What to produce » Write out all of the records precisely. Skip anything that is a picture.

:: Given data ::

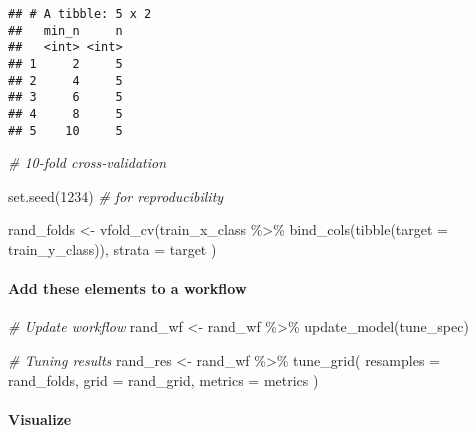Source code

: \documentclass[
]{book}
\newenvironment{Shaded}{\begin{snugshade}}{\end{snugshade}}
\newcommand{\AttributeTok}[1]{\textcolor[rgb]{0.77,0.63,0.00}{#1}}
\newcommand{\CommentTok}[1]{\textcolor[rgb]{0.56,0.35,0.01}{\textit{#1}}}
\newcommand{\DecValTok}[1]{\textcolor[rgb]{0.00,0.00,0.81}{#1}}
\newcommand{\FunctionTok}[1]{\textcolor[rgb]{0.00,0.00,0.00}{#1}}
\newcommand{\NormalTok}[1]{#1}
\newcommand{\OtherTok}[1]{\textcolor[rgb]{0.56,0.35,0.01}{#1}}
\newcommand{\SpecialCharTok}[1]{\textcolor[rgb]{0.00,0.00,0.00}{#1}}
\begin{document}
\begin{verbatim}
## # A tibble: 5 x 2
##   min_n     n
##   <int> <int>
## 1     2     5
## 2     4     5
## 3     6     5
## 4     8     5
## 5    10     5
\end{verbatim}

\begin{Shaded}
\begin{Highlighting}[]
\CommentTok{\# 10{-}fold cross{-}validation}

\FunctionTok{set.seed}\NormalTok{(}\DecValTok{1234}\NormalTok{) }\CommentTok{\# for reproducibility}

\NormalTok{rand\_folds }\OtherTok{\textless{}{-}} \FunctionTok{vfold\_cv}\NormalTok{(train\_x\_class }\SpecialCharTok{\%\textgreater{}\%} \FunctionTok{bind\_cols}\NormalTok{(}\FunctionTok{tibble}\NormalTok{(}\AttributeTok{target =}\NormalTok{ train\_y\_class)),}
  \AttributeTok{strata =}\NormalTok{ target}
\NormalTok{)}
\end{Highlighting}
\end{Shaded}

\hypertarget{add-these-elements-to-a-workflow-2}{%
\paragraph{Add these elements to a workflow}\label{add-these-elements-to-a-workflow-2}}

\begin{Shaded}
\begin{Highlighting}[]
\CommentTok{\# Update workflow}
\NormalTok{rand\_wf }\OtherTok{\textless{}{-}}\NormalTok{ rand\_wf }\SpecialCharTok{\%\textgreater{}\%} \FunctionTok{update\_model}\NormalTok{(tune\_spec)}

\CommentTok{\# Tuning results}
\NormalTok{rand\_res }\OtherTok{\textless{}{-}}\NormalTok{ rand\_wf }\SpecialCharTok{\%\textgreater{}\%}
  \FunctionTok{tune\_grid}\NormalTok{(}
    \AttributeTok{resamples =}\NormalTok{ rand\_folds,}
    \AttributeTok{grid =}\NormalTok{ rand\_grid,}
    \AttributeTok{metrics =}\NormalTok{ metrics}
\NormalTok{  )}
\end{Highlighting}
\end{Shaded}

\hypertarget{visualize-2}{%
\paragraph{Visualize}\label{visualize-2}}
\end{document}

:::

Answer box »
Source code

: \documentclass[
]{book}
\newenvironment{Shaded}{\begin{snugshade}}{\end{snugshade}}
\newcommand{\AttributeTok}[1]{\textcolor[rgb]{0.77,0.63,0.00}{#1}}
\newcommand{\CommentTok}[1]{\textcolor[rgb]{0.56,0.35,0.01}{\textit{#1}}}
\newcommand{\DecValTok}[1]{\textcolor[rgb]{0.00,0.00,0.81}{#1}}
\newcommand{\FunctionTok}[1]{\textcolor[rgb]{0.00,0.00,0.00}{#1}}
\newcommand{\NormalTok}[1]{#1}
\newcommand{\OtherTok}[1]{\textcolor[rgb]{0.56,0.35,0.01}{#1}}
\newcommand{\SpecialCharTok}[1]{\textcolor[rgb]{0.00,0.00,0.00}{#1}}
\begin{document}
\begin{verbatim}
## # A tibble: 5 x 2
##   min_n     n
##   <int> <int>
## 1     2     5
## 2     4     5
## 3     6     5
## 4     8     5
## 5    10     5
\end{verbatim}

\begin{Shaded}
\begin{Highlighting}[]
\CommentTok{\# 10{-}fold cross{-}validation}

\FunctionTok{set.seed}\NormalTok{(}\DecValTok{1234}\NormalTok{) }\CommentTok{\# for reproducibility}

\NormalTok{rand\_folds }\OtherTok{\textless{}{-}} \FunctionTok{vfold\_cv}\NormalTok{(train\_x\_class }\SpecialCharTok{\%\textgreater{}\%} \FunctionTok{bind\_cols}\NormalTok{(}\FunctionTok{tibble}\NormalTok{(}\AttributeTok{target =}\NormalTok{ train\_y\_class)),}
  \AttributeTok{strata =}\NormalTok{ target}
\NormalTok{)}
\end{Highlighting}
\end{Shaded}

\hypertarget{add-these-elements-to-a-workflow-2}{%
\paragraph{Add these elements to a workflow}\label{add-these-elements-to-a-workflow-2}}

\begin{Shaded}
\begin{Highlighting}[]
\CommentTok{\# Update workflow}
\NormalTok{rand\_wf }\OtherTok{\textless{}{-}}\NormalTok{ rand\_wf }\SpecialCharTok{\%\textgreater{}\%} \FunctionTok{update\_model}\NormalTok{(tune\_spec)}

\CommentTok{\# Tuning results}
\NormalTok{rand\_res }\OtherTok{\textless{}{-}}\NormalTok{ rand\_wf }\SpecialCharTok{\%\textgreater{}\%}
  \FunctionTok{tune\_grid}\NormalTok{(}
    \AttributeTok{resamples =}\NormalTok{ rand\_folds,}
    \AttributeTok{grid =}\NormalTok{ rand\_grid,}
    \AttributeTok{metrics =}\NormalTok{ metrics}
\NormalTok{  )}
\end{Highlighting}
\end{Shaded}

\hypertarget{visualize-2}{%
\paragraph{Visualize}\label{visualize-2}}
\end{document}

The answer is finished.